Todavia, a discussão da competitividade no turismo precisa separar, de um lado, a abordagem da gestão empresarial, do outro, a gestão do turismo. Na gestão empresarial é relevante analisar o sucesso do modelo de negócio, a execução do seu planejamento, a especificação do público consumidor, a cultura organizacional, e a valorização dos clientes internos, seus trabalhadores. No caso dos destinos turísticos, é convergente a preocupação com o planejamento, a coerência dos Planos de Desenvolvimento Turísticos, mas o maior desafio vai para a gestão descentralizada com envolvimento de entes públicos e não públicos, normalmente sendo daquele a competência de fomentar e mobilizar o grupos mais representativo do sistema turístico em questão. Diferente do olhar mais interno da empresa de turismo, o destino se concentra no ambiente das interações espaciais, no conjunto de suas formas e funções, dos equipamentos e dos indivíduos que lhes dão vida ofertando ou demandando serviços.
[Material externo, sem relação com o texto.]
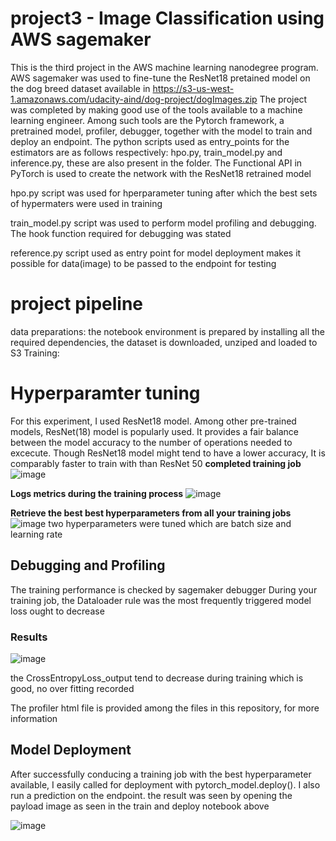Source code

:# project3 - Image Classification using AWS sagemaker
This is the third project in the AWS machine learning nanodegree program. AWS sagemaker was used to fine-tune the ResNet18 pretained model on the dog breed dataset available in 
https://s3-us-west-1.amazonaws.com/udacity-aind/dog-project/dogImages.zip
The project was completed by making good use of the tools available to a machine learning engineer. Among such tools are the Pytorch framework, a pretrained model, profiler,
debugger, together with the model to train and deploy an endpoint. The python scripts used as entry_points for the estimators are as follows respectively: hpo.py, train_model.py and inference.py, these are also present in the folder. The Functional API in PyTorch is used to create the network with the ResNet18 retrained model

hpo.py script was used for hperparameter tuning after which the best sets of hypermaters were used in training

train_model.py script was used to perform model profiling and debugging. The hook function required for debugging was stated

reference.py script used as entry point for model deployment makes it possible for data(image) to be passed to the endpoint for testing

# project pipeline
data preparations:
the notebook environment is prepared by installing all the required dependencies, the dataset is downloaded, unziped and loaded to S3
Training:
# Hyperparamter tuning
 For this experiment, I used ResNet18 model. Among other pre-trained models, ResNet(18) model is popularly used. It provides a fair balance between the model accuracy to the number of operations needed to excecute. Though ResNet18 model might tend to have a lower accuracy, It is comparably faster to train with than ResNet 50
 **completed training job**
 ![image](https://user-images.githubusercontent.com/94250309/150440158-12c2067a-9c5f-4b14-9d36-6d366fdd9a48.png)

**Logs metrics during the training process**
![image](https://user-images.githubusercontent.com/94250309/150440788-31f251e5-b70e-4ae8-8bd7-467b6413c444.png)

**Retrieve the best best hyperparameters from all your training jobs**
![image](https://user-images.githubusercontent.com/94250309/150441120-370723b7-e3ed-49fc-b5fa-879f90f4bd51.png)
two hyperparameters were tuned which are batch size and learning rate

## Debugging and Profiling
The training performance is checked by sagemaker debugger
During your training job, the Dataloader rule was the most frequently triggered
model loss ought to decrease

### Results
![image](https://user-images.githubusercontent.com/94250309/150639584-2928e523-1955-4da4-84fd-df2408360d2d.png)


the CrossEntropyLoss_output tend to decrease during training which is good, no over fitting recorded


The profiler html file is provided among the files in this repository, for more information

## Model Deployment
After successfully conducing a training job with the best hyperparameter available, I easily called for deployment with pytorch_model.deploy(). I also run a prediction on the endpoint. the result was seen by opening the payload image as seen in the train and deploy notebook above

![image](https://user-images.githubusercontent.com/94250309/150639611-4bc9660e-a4f8-4949-886a-aae19a332778.png)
Numa perspectiva de gestão do destino que dialogue com as empresas e instituições, a competitividade do turismo brasileiro dispõe de diretrizes nacionais estabelecidas pelo Ministério do Turismo desde o ano 2008 por meio do Projeto Destinos Indutores do Turismo

Nacional. Vinculado ao Macroprograma de Regionalização do Turismo, o projeto previa o desenvolvimento do estudo da competitividade de sessenta e cinco destinos brasileiros com capacidade de indução do desenvolvimento regional, gerando como resultado o Índice de Competitividade do Turismo (ICT), lançado anualmente entre 2008 e 2016, em parceria com o Serviço Brasileiro de Apoio às Pequenas e Micro Empresas (SEBRAE) e a Fundação Getúlio Vargas (FGV).
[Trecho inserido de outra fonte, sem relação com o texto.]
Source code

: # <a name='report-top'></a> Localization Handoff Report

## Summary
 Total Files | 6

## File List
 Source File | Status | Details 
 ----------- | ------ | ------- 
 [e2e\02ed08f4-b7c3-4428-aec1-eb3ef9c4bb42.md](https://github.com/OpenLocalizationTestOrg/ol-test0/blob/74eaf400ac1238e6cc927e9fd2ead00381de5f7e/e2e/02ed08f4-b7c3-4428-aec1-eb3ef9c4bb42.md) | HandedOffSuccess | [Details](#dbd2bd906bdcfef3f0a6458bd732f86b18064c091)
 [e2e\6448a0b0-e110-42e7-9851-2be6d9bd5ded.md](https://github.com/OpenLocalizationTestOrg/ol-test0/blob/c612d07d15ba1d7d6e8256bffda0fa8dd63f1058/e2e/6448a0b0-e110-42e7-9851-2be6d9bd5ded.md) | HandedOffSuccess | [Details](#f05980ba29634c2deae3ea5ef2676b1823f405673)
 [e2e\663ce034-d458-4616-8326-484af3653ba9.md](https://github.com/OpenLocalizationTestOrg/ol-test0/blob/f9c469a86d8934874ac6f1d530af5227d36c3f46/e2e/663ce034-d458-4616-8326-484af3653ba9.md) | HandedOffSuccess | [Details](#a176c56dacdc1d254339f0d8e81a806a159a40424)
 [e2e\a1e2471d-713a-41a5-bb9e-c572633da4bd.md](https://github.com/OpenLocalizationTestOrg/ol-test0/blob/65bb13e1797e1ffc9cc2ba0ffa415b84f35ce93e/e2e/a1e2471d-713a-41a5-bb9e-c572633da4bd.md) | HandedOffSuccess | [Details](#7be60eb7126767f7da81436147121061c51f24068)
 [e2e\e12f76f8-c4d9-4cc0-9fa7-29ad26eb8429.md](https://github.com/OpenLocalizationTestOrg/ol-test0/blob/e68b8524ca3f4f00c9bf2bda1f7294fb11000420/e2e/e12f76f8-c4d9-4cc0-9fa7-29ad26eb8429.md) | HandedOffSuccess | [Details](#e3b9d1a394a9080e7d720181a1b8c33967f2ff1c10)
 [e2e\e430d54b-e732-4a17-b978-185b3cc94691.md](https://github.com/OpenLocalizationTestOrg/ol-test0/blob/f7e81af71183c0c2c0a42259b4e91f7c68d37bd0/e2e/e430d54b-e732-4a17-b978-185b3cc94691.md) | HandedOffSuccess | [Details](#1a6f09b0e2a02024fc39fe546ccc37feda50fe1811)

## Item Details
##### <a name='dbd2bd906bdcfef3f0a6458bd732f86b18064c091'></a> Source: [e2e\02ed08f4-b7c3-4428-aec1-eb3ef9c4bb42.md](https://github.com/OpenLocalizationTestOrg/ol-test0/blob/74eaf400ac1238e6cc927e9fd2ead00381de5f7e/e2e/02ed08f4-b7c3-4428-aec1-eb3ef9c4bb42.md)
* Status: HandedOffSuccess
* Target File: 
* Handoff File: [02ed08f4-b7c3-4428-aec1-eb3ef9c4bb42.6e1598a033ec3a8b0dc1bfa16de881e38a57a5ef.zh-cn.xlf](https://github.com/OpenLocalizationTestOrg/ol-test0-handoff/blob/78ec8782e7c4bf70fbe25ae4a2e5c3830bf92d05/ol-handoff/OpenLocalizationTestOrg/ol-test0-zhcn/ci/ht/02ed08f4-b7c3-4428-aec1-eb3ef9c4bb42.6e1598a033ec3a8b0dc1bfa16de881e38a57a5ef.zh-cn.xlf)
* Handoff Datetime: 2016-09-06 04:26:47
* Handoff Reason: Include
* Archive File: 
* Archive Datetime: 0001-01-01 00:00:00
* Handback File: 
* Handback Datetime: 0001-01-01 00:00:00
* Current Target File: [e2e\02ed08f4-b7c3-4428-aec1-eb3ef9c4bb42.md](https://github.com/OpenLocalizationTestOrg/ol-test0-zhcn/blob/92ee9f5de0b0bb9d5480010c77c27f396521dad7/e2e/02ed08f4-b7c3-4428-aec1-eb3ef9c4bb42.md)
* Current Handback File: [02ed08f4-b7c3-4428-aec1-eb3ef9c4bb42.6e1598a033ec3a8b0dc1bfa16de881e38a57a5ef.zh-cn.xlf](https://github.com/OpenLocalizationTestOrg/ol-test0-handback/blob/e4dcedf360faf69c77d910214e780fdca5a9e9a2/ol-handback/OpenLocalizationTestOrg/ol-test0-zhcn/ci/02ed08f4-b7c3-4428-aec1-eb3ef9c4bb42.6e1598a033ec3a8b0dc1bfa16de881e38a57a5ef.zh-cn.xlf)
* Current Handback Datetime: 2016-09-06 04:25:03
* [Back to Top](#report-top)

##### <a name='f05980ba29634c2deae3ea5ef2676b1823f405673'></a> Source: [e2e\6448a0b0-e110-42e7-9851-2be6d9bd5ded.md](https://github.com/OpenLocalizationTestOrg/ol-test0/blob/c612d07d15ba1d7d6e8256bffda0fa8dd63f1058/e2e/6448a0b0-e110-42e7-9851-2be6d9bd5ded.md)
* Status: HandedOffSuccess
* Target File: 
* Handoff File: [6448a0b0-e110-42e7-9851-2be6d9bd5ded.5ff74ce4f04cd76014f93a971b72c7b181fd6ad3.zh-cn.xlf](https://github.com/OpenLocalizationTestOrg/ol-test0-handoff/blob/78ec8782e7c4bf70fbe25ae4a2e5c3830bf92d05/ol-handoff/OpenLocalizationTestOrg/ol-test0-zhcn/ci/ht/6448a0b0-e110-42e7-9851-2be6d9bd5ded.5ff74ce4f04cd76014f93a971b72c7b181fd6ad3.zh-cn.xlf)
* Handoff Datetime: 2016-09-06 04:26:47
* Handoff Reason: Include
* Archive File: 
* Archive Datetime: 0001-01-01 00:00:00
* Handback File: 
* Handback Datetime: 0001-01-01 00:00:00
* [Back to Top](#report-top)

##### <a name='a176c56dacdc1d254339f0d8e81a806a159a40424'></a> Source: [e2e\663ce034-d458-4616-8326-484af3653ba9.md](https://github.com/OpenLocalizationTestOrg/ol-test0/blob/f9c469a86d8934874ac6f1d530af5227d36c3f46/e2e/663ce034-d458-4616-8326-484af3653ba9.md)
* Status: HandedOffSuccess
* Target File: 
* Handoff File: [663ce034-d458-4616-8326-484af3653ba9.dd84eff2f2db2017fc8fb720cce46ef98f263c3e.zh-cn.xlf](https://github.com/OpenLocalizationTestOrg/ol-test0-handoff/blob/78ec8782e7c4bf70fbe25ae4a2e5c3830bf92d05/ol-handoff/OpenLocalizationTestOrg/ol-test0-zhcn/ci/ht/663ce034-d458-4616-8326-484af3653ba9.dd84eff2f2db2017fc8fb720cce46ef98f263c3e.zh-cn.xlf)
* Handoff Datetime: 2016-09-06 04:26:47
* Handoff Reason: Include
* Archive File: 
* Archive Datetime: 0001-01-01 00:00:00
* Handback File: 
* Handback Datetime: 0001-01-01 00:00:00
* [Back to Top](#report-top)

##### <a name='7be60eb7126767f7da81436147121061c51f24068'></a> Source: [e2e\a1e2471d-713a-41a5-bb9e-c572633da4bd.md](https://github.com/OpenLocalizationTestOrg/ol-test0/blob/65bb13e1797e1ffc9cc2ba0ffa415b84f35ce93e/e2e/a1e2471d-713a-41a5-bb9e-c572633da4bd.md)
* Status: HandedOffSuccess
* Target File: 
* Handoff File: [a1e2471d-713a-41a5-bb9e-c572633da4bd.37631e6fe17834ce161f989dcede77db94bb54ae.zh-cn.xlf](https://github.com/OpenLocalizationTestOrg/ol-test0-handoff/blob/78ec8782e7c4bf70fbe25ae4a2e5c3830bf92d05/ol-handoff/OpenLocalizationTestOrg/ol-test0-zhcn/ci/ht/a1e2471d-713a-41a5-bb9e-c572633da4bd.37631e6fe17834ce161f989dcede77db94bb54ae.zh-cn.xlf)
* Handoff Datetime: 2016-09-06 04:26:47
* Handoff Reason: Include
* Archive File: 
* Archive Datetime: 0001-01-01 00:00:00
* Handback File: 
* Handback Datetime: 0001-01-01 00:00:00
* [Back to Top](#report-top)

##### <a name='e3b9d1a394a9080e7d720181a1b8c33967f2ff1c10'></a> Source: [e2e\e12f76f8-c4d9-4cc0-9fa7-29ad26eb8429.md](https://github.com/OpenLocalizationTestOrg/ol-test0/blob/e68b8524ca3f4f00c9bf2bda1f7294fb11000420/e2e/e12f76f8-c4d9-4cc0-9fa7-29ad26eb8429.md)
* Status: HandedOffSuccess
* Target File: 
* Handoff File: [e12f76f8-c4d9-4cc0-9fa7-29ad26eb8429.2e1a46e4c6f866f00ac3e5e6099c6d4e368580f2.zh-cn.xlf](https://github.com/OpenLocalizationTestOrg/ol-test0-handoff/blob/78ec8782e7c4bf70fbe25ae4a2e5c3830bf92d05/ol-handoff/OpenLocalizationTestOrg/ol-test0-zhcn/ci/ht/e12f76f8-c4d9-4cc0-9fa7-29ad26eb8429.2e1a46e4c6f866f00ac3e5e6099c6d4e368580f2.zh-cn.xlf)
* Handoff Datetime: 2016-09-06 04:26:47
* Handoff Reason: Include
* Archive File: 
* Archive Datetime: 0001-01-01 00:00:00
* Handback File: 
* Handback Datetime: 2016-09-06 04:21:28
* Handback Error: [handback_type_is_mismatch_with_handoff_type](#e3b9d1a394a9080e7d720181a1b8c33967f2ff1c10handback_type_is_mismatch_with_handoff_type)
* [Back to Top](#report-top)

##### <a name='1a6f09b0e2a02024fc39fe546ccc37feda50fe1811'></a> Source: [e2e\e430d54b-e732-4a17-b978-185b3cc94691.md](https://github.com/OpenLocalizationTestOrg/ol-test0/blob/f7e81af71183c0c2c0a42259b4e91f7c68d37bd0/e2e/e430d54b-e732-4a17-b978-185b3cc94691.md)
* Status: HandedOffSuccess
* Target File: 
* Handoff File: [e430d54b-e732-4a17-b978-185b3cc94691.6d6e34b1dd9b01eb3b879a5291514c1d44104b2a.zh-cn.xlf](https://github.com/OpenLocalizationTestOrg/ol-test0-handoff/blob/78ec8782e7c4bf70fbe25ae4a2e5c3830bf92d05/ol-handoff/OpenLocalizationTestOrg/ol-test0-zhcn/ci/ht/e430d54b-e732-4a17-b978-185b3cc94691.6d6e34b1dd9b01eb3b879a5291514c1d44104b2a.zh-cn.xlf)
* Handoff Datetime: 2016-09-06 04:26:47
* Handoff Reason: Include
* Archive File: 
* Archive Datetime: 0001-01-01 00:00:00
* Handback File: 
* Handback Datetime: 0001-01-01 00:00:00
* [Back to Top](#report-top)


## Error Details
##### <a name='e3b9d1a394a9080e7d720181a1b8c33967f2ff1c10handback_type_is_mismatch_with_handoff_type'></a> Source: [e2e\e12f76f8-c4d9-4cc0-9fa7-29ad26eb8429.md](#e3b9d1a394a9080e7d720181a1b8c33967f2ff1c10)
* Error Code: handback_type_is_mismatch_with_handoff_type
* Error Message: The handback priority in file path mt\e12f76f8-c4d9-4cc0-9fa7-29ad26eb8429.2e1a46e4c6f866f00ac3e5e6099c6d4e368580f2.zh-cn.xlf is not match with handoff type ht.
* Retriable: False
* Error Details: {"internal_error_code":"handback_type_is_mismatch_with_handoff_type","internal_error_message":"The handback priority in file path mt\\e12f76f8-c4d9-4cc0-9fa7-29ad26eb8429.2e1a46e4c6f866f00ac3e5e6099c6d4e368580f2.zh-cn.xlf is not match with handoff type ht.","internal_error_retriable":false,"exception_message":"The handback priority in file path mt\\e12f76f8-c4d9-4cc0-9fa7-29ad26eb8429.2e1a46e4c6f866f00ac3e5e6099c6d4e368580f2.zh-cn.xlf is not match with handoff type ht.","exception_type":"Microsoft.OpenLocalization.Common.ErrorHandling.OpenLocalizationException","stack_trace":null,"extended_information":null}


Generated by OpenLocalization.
Conforme Brasil (2015), a melhora do ambiente de negócios no país, o aumento da escolaridade de empresários acima da média da população e, ainda, o surgimento de uma legislação mais favorável ao empreendedorismo de pequeno porte, impuseram a elevação do patamar de competitividade das empresas para assegurar-lhes a sobrevivência no mercado.

A metodologia para avaliação da competitividade dos destinos turísticos brasileiros utilizou a noção de eficiência, focada em resultados presentes no destino, defendendo que uma vez conhecido o ambiente interno, a organização passa a ter o poder de gerir e de potencializar seus recursos, uma vez que a presença de um recurso, diferenciado e único, representa vantagem competitiva. Para melhorar a alocação de recursos e para atingir determinados objetivos, a competitividade do turismo determina quais são os objetivos e propósitos aos quais se visa alcançar. Conforme Brasil (2018), para consolidação do Projeto Destinos Indutores do Turismo, a competitividade é analisada a partir de treze dimensões: 1. Infraestrutura geral; 2. Acesso; 3. Serviços e equipamentos turísticos; 4. Atrativos turísticos; 5. Marketing e promoção do destino; 6. Políticas públicas; 7. Cooperação regional; 8. Monitoramento; 9. Economia local; 10. Capacidade empresarial; 11. Aspectos sociais; 12. Aspectos ambientais, e; 13. Aspectos culturais.

Apesar de não haver consenso sobre os determinantes da competitividade, a metodologia do Índice de Competitividade Turística apresenta alguma semelhança com modelos internacionais, mas deve se preocupar primeiramente em separar os elementos que seriam suas causas e suas conseqüências, para então determinar as formas de mensurá-las (SETTE, 2018).

Cada uma das treze dimensões do ICT elencadas no estudo do MTur conta com variáveis que orientam sua análise, mas o desafio que se apresenta, diz sobre o formato de política pública e sobre a contribuição do estudo para as interações sociais e transformações espaciais pós desenvolvimento do estudo. O uso dos resultados pelos agentes da cadeia de

produção do turismo, o suporte desta análise ao planejamento do turismo e, no caso do descontinuidade pelo MTur, a política pública poder ser utilizada como metodologia de aplicação local, com cada destino considerado indutor do turismo, pela sua capacidade de atração de fluxo, sendo também capaz de conduzir sua própria competitividade, com a identificação das suas fragilidades e forças, e valorizando seu diferencial de oferta.